Friday, February 26, 2010

Running away for a day








Temecula is so beautiful, so quiet, so peaceful. I told Tom we should include in our wedding vows a promise to go to Temeula at least once a year. Its a good place to go to relax and re-charge. This time around we went to Old Town Temecula for dinner, it reminded me of Idyllwild, with its quaint little shops, there was a lot to see that we missed on our last trip.

Friday, February 19, 2010

things that make me smile









Tom my BFF, (how do you thank someone for being amazing)
Our doggy family (Pearl, Bellula, Charlie)
Roses (make my heart flutter in a good way)
Tom doing homework with Steveo, (the guy has infinite patience)
And hiking to Taquitz with Amy, (we had the best talk sitting on a rock, thanks Amy)

Saturday, February 13, 2010

new beginnings


After taking 3 days of "me time", I feel tired but refreshed at the same time if that makes any sense. I had some time to really clear my head, got a cool oxygen facial, went on the master cleanse, caught up on sleep, and came home to my cozy warm bed completely re-hydrated (from all the cool spa-like hydrotherapy) Its good to be home, and tomorrow will be the best Valentines Day ever!!!!!
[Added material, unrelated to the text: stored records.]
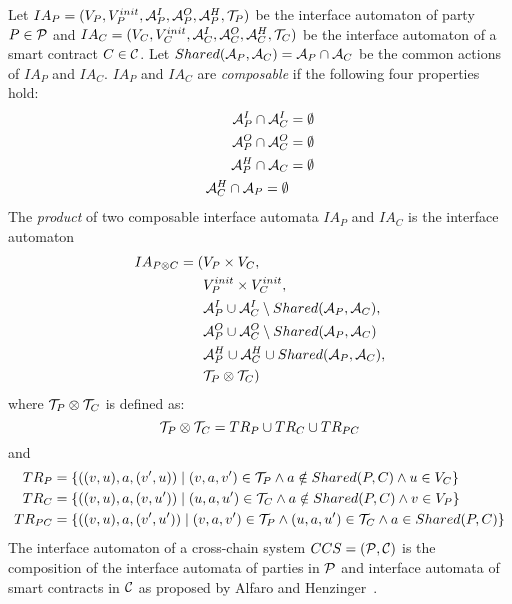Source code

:  Let $IA_P=(V_P, V_P^{init}, {\mathcal A}_P^I, {\mathcal A}_P^O, {\mathcal A}_P^H, {\mathcal T}_P)$ be the interface automaton of party $P \in {\mathcal P}$ and $IA_C=(V_C, V_C^{init}, {\mathcal A}_C^I, {\mathcal A}_C^O, {\mathcal A}_C^H, {\mathcal T}_C)$ be the interface automaton of a smart contract $C \in {\mathcal C}$. 
 Let $Shared({\mathcal A}_P, {\mathcal A}_C)={\mathcal A}_P \cap {\mathcal A}_C$ be the common actions of $IA_P$ and $IA_C$. 
 $IA_P$ and $IA_C$ are \emph{composable} if the following four properties hold:
 \begin{align*}
   {\mathcal A}_P^I \cap {\mathcal A}_C^I &= \emptyset\\
   {\mathcal A}_P^O \cap {\mathcal A}_C^O &= \emptyset\\
   {\mathcal A}_P^H \cap {\mathcal A}_C &= \emptyset\\
   {\mathcal A}_C^H \cap {\mathcal A}_P = \emptyset
 \end{align*}
 The \emph{product}  of two composable interface automata $IA_P$ and $IA_C$ is the interface automaton
 \begin{align*}
   IA_{P \otimes C}=(&V_P \times V_C,\\
                  &V_P^{init} \times V_C^{init},\\
                  &{\mathcal A}_P^I \cup {\mathcal A}_C^I \setminus  Shared({\mathcal A}_P, {\mathcal A}_C),\\
                  &{\mathcal A}_P^O \cup {\mathcal A}_C^O \setminus  Shared({\mathcal A}_P, {\mathcal A}_C)\\
                  &{\mathcal A}_P^H \cup {\mathcal A}_C^H \cup  Shared({\mathcal A}_P, {\mathcal A}_C),\\
                  &{\mathcal T}_P \otimes  {\mathcal T}_C)
    \end{align*}
 where ${\mathcal T}_P \otimes  {\mathcal T}_C$ is defined as:
 \begin{equation*}
{\mathcal T}_P \otimes  {\mathcal T}_C = TR_P \cup TR_C \cup TR_{PC}
 \end{equation*}
and
 \begin{align*}
 TR_P &=\left\{ ((v,u),a,(v^\prime,u)) \mid (v,a,v^\prime) \in {\mathcal T}_P \wedge a \notin Shared(P,C) \wedge u \in V_C \right\}\\
 TR_C &=\left\{ ((v,u),a,(v,u^\prime))  \mid  (u,a,u^\prime) \in {\mathcal T}_C \wedge a \notin Shared(P,C) \wedge v \in V_P \right\}\\
 TR_{PC}&=\left\{ ((v,u),a,(v^\prime,u^\prime))  \mid  (v,a,v^\prime) \in {\mathcal T}_P \wedge (u,a,u^\prime) \in {\mathcal T}_C \wedge a \in Shared(P,C) \right\}
 \end{align*}
The interface automaton of a cross-chain system $CCS=({\mathcal P},{\mathcal C})$ is 
the composition of the interface automata of parties in ${\mathcal P}$ and interface automata of smart contracts in ${\mathcal C}$ as proposed by Alfaro and Henzinger~\cite{AlfaroH01}.
 
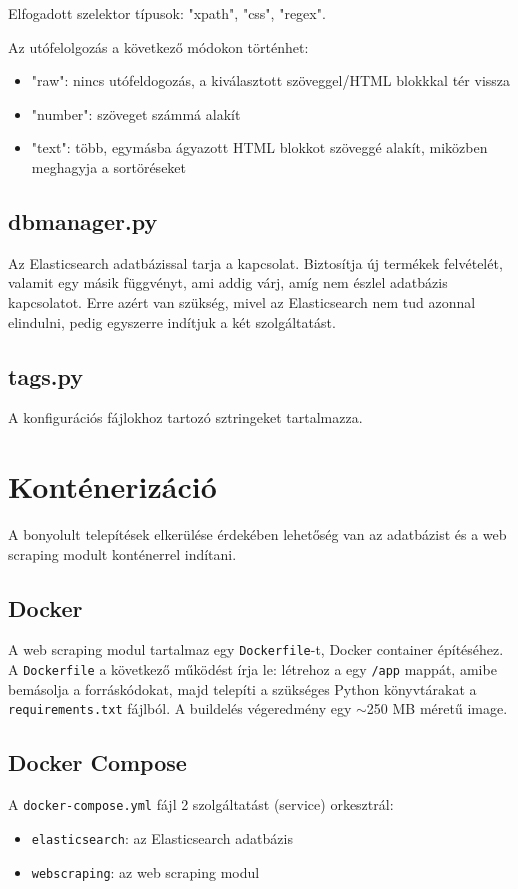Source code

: \documentclass[10pt]{article}
\begin{document}
Elfogadott szelektor típusok: "xpath", "css", "regex".

Az utófelolgozás a következő módokon történhet:
\begin{itemize}
    \item "raw": nincs utófeldogozás, a kiválasztott szöveggel/HTML blokkkal tér vissza
    \item "number": szöveget számmá alakít
    \item "text": több, egymásba ágyazott HTML blokkot szöveggé alakít, miközben meghagyja a sortöréseket 
\end{itemize}
    
\subsection{dbmanager.py}
Az Elasticsearch adatbázissal tarja a kapcsolat. Biztosítja új termékek felvételét, valamit egy másik függvényt, ami addig várj, amíg nem észlel adatbázis kapcsolatot. Erre azért van szükség, mivel az Elasticsearch nem tud azonnal elindulni, pedig egyszerre indítjuk a két szolgáltatást.

\subsection{tags.py}
A konfigurációs fájlokhoz tartozó sztringeket tartalmazza.

\section{Konténerizáció}
A bonyolult telepítések elkerülése érdekében lehetőség van az adatbázist és a web scraping modult konténerrel indítani.

\subsection{Docker}
A web scraping modul tartalmaz egy \lstinline{Dockerfile}-t, Docker container építéséhez. A \lstinline{Dockerfile} a következő működést írja le: létrehoz a egy \lstinline{/app} mappát, amibe bemásolja a forráskódokat, majd telepíti a szükséges Python könyvtárakat a \lstinline{requirements.txt} fájlból. A buildelés végeredmény egy $\sim$250 MB méretű image.

\subsection{Docker Compose}
A \lstinline{docker-compose.yml} fájl 2 szolgáltatást (service) orkesztrál:
\begin{itemize}
    \item \lstinline{elasticsearch}: az Elasticsearch adatbázis
    \item \lstinline{webscraping}: az web scraping modul
\end{itemize}
\end{document}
Tuesday, February 09, 2010

Gratitude part... I lost count.


I chose this picture for 2 reasons, my mom got me this necklace that says Nicholas, and Stephen. And this is a picture of the engagement ring from the love of my life. I have had a lot of sentimental gifts but I think these are the best of all.
In the last year, I have been re- connected somehow or another to EVERYONE that has touched my life. People I go way back with. My only regret is not seeing Sara. I miss her more than she will ever know, but I dont want this to be a sad and depressing post. Im just grateful to all the people who have enriched my life and taught me lessons. I have the best parents, the best kids, and a fiance that is so amazing beyond any words that can describe him. He has given me so much. So I guess what I am trying to say is thank you to all the people who have made my life beautiful.

Sunday, February 07, 2010

Do I really want to be a nurse for the rest of my days?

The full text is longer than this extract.